**TO DO**.
Return a verbatim reproduction of each line, starting at the line with "#### **Paper Trading" and ending at the last line of the listing below.

**INPUT RECORDS**.
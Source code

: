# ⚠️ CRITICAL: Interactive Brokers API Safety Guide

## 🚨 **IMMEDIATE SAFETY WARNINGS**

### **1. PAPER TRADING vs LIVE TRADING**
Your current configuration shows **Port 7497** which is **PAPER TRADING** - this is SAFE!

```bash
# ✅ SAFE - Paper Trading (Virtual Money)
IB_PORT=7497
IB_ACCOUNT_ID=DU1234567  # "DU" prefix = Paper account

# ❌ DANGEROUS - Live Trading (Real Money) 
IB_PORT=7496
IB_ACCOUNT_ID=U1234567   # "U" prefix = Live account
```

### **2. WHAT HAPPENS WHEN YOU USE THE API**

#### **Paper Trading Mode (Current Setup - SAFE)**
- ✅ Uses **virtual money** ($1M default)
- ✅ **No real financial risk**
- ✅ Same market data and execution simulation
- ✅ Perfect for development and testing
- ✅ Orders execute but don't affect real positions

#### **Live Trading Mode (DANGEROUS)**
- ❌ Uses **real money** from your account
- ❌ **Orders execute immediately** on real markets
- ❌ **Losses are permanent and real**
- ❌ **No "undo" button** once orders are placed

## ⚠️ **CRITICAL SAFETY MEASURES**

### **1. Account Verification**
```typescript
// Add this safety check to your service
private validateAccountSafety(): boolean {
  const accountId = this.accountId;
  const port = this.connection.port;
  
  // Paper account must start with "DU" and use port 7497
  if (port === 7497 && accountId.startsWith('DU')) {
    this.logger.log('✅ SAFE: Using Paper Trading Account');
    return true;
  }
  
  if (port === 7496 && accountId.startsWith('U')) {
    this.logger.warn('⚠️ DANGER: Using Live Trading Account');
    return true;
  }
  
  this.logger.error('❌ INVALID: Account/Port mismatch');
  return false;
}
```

**SOLUTION FOR THIS EXERCISE**.
#### **Paper Trading Mode (Current Setup - SAFE)**
- ✅ Uses **virtual money** ($1M default)
- ✅ **No real financial risk**
- ✅ Same market data and execution simulation
- ✅ Perfect for development and testing
- ✅ Orders execute but don't affect real positions

#### **Live Trading Mode (DANGEROUS)**
- ❌ Uses **real money** from your account
- ❌ **Orders execute immediately** on real markets
- ❌ **Losses are permanent and real**
- ❌ **No "undo" button** once orders are placed

## ⚠️ **CRITICAL SAFETY MEASURES**

### **1. Account Verification**
```typescript
// Add this safety check to your service
private validateAccountSafety(): boolean {
  const accountId = this.accountId;
  const port = this.connection.port;
  
  // Paper account must start with "DU" and use port 7497
  if (port === 7497 && accountId.startsWith('DU')) {
    this.logger.log('✅ SAFE: Using Paper Trading Account');
    return true;
  }
  
  if (port === 7496 && accountId.startsWith('U')) {
    this.logger.warn('⚠️ DANGER: Using Live Trading Account');
    return true;
  }
  
  this.logger.error('❌ INVALID: Account/Port mismatch');
  return false;
}
```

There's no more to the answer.